Митька переходил из рук в руки. Прасковья Харитоновна совсем не хотела отдавать его Синенкиным, голодным коммунарам. Но какая мать отдаст своего дитя – и Мария забрала сына. Двойняшкам Антону и Тоньке по тринадцать лет. Присматривала за детьми Синенкиных золовка Марии Маврочка Глотова, подпольную чихирею которой прикрыла милиция. К Синенкиным она приходила с хвостом, с дочкой. Маврочка пекла и делила на всех оладики. Антон, Тоня и Митька съедали свои моментально, а тетка Мавра с дитем расходовали экономно, не заглатывали сразу, а жевали долго, весь день, что удивляло Синенкиных детей. Отчего Маврочка и Нинка гладкие, а ее дети худенькие, Мария думать не смела, только вечерами ласкала всех троих и подкармливала своей долей оладиков. Когда у Синенкиных кончилась мука, Маврочка ушла, нанялась поломойничать к Глебу – у Прасковьи Харитоновны болели руки.

Курорт на зиму закрывался, прачки получили расчет. Слышно, Глеб нанимал станичников рыть картошку. Не хочется идти к нему, но страшно смотреть на голодных детей. Пошла к благодетелю, подающему сирым и убогим.
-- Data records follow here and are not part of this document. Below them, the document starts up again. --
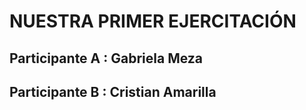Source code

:# NUESTRA PRIMER EJERCITACIÓN

## Participante A : Gabriela Meza
## Participante B : Cristian Amarilla
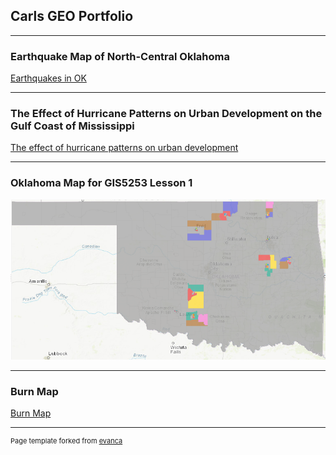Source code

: ## Carls GEO Portfolio

---

### Earthquake Map of North-Central Oklahoma 

[Earthquakes in OK](/pdf/CWJ_Midterm_GIS5013_Fall2020_202010251645.pdf)

---

### The Effect of Hurricane Patterns on Urban Development on the Gulf Coast of Mississippi

[The effect of hurricane patterns on urban development](/pdf/CWJ_GIS5013_TermPaper_Fall2020.pdf)

---

### Oklahoma Map for GIS5253 Lesson 1

[![OUGIS5253 Lesson 1](images/OKcounties.png)](https://arcg.is/eTqqH)

---

### Burn Map

[Burn Map](https://carlwj.users.earthengine.app/view/finally)

---
<p style="font-size:11px">Page template forked from <a href="https://github.com/evanca/quick-portfolio">evanca</a></p>
<!-- Remove above link if you don't want to attibute -->
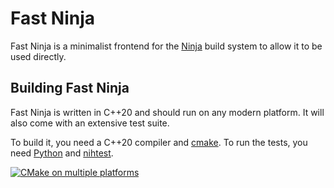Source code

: # Fast Ninja

Fast Ninja is a minimalist frontend for the [Ninja](https://ninja-build.org) build system to allow it to be used directly.

## Building Fast Ninja

Fast Ninja is written in C++20 and should run on any modern platform. It will also come with an extensive test suite.

To build it, you need a C++20 compiler and [cmake](https://cmake.org). To run the tests, you need [Python](https://www.python.org) and [nihtest](https://github.com/nih-at/nihtest).

[![CMake on multiple platforms](https://github.com/T-Pau/fast-ninja/actions/workflows/cmake-multi-platform.yml/badge.svg)](https://github.com/T-Pau/fast-ninja/actions/workflows/cmake-multi-platform.yml)
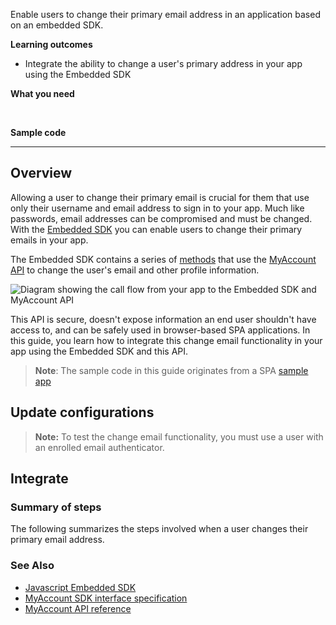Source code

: Enable users to change their primary email address in an application based on an embedded SDK.

**Learning outcomes**

* Integrate the ability to change a user's primary address in your app using the Embedded SDK

**What you need**

<StackSnippet snippet="whatyouneed" />
</br>

**Sample code**

<StackSnippet snippet="samplecode" />

---

## Overview

Allowing a user to change their primary email is crucial for them that use only their username and email address to sign in to your app. Much like passwords, email addresses can be compromised and must be changed. With the [Embedded SDK](https://github.com/okta/okta-auth-js) you can enable users to change their primary emails in your app.

The Embedded SDK contains a series of [methods](https://github.com/okta/okta-auth-js/blob/master/docs/myaccount/modules.md) that use the [MyAccount API](docs/reference/api/myaccount/) to change the user's email and other profile information.

<div class="half">

![Diagram showing the call flow from your app to the Embedded SDK and MyAccount API](/img/pwd-optional/pwd-optional-change-email-my-account-js-react-overview.png)

</div>

This API is secure, doesn't expose information an end user shouldn't have access to, and can be safely used in browser-based SPA applications. In this guide, you learn how to integrate this change email functionality in your app using the Embedded SDK and this API.

> **Note**: The sample code in this guide originates from a SPA [sample app](https://github.com/okta/okta-auth-js/tree/master/samples/templates/react-embedded-auth-with-sdk/env)

## Update configurations

<StackSnippet snippet="setupoktaorg" inline/>

> **Note:** To test the change email functionality, you must use a user with an enrolled email authenticator.

## Integrate

### Summary of steps

The following summarizes the steps involved when a user changes their primary email address.

<StackSnippet snippet="integrationsummary" />

<StackSnippet snippet="integrationsteps" />

### See Also

* [Javascript Embedded SDK](https://github.com/okta/okta-auth-js)
* [MyAccount SDK interface specification](https://github.com/okta/okta-auth-js/blob/master/docs/myaccount/modules.md)
* [MyAccount API reference](docs/reference/api/myaccount/)
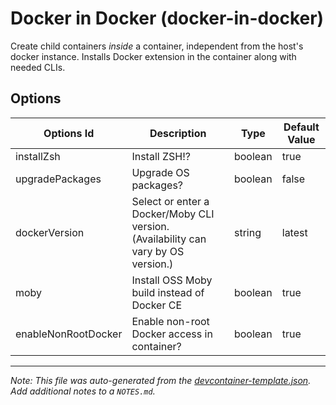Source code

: 
# Docker in Docker (docker-in-docker)

Create child containers _inside_ a container, independent from the host's docker instance. Installs Docker extension in the container along with needed CLIs.

## Options

| Options Id | Description | Type | Default Value |
|-----|-----|-----|-----|
| installZsh | Install ZSH!? | boolean | true |
| upgradePackages | Upgrade OS packages? | boolean | false |
| dockerVersion | Select or enter a Docker/Moby CLI version. (Availability can vary by OS version.) | string | latest |
| moby | Install OSS Moby build instead of Docker CE | boolean | true |
| enableNonRootDocker | Enable non-root Docker access in container? | boolean | true |



---

_Note: This file was auto-generated from the [devcontainer-template.json](https://github.com/devcontainers/templates/blob/main/src/docker-in-docker/devcontainer-template.json).  Add additional notes to a `NOTES.md`._
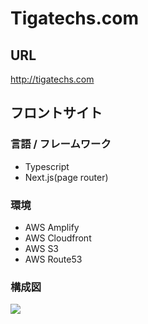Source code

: # Tigatechs.com

## URL

http://tigatechs.com

## フロントサイト

### 言語 / フレームワーク

- Typescript
- Next.js(page router)

### 環境

- AWS Amplify
- AWS Cloudfront
- AWS S3
- AWS Route53

### 構成図

<image src="./front/public/architecture.png">
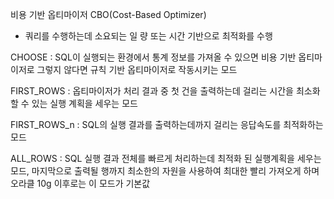 비용 기반 옵티마이저 CBO(Cost-Based Optimizer)
- 쿼리를 수행하는데 소요되는 일 량 또는 시간 기반으로 최적화를 수행

CHOOSE : SQL이 실행되는 환경에서 통계 정보를 가져올 수 있으면 비용 기반 옵티마이저로 그렇지 않다면 규칙 기반 옵티마이저로 작동시키는 모드

FIRST_ROWS : 옵티마이저가 처리 결과 중 첫 건을 출력하는데 걸리는 시간을 최소화할 수 있는 실행 계획을 세우는 모드

FIRST_ROWS_n : SQL의 실행 결과를 출력하는데까지 걸리는 응답속도를 최적화하는 모드

ALL_ROWS : SQL 실행 결과 전체를 빠르게 처리하는데 최적화 된 실행계획을 세우는 모드, 
           마지막으로 출력될 행까지 최소한의 자원을 사용하여 최대한 빨리 가져오게 하며 오라클 10g 이후로는 이 모드가 기본값
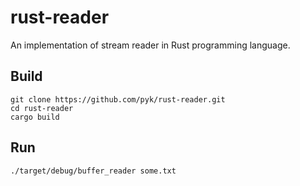 # rust-reader
An implementation of stream reader in Rust programming language.

## Build

    git clone https://github.com/pyk/rust-reader.git
    cd rust-reader
    cargo build

## Run

    ./target/debug/buffer_reader some.txt
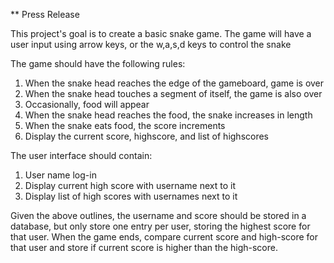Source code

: ** Press Release

This project's goal is to create a basic snake game. 
The game will have a user input using arrow keys, or the w,a,s,d keys to control the snake

The game should have the following rules:
1. When the snake head reaches the edge of the gameboard, game is over
2. When the snake head touches a segment of itself, the game is also over
3. Occasionally, food will appear
4. When the snake head reaches the food, the snake increases in length
5. When the snake eats food, the score increments
6. Display the current score, highscore, and list of highscores

The user interface should contain:
1. User name log-in
2. Display current high score with username next to it
3. Display list of high scores with usernames next to it

Given the above outlines, the username and score should be stored in a database, but only store one entry per user, storing the highest score for that user. When the game ends, compare current score and high-score for that user and store if current score is higher than the high-score.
Антон и Тонька хорошо знали этот двор, где они жили, забегали к бабке Прасковье, молотили вместе с босотвой подсолнухи, перебирали в подземных ямах картошку, сами длинные и ломкие, как белые стебли, нарастающие на картошке к весне. Малолетним батракам Глеб платил не деньгами, а сказочно вкусными красными петушками на палочках, из патоки.

– Добрый день, Глеб Васильевич.

– Здравствуй, Марья Федоровна.

– Работы нету какой?

– Не получается коммуния? Укорот надо дать мужикам, интеллигению гнать в три шеи, через них и вы, казаки, мучаетесь.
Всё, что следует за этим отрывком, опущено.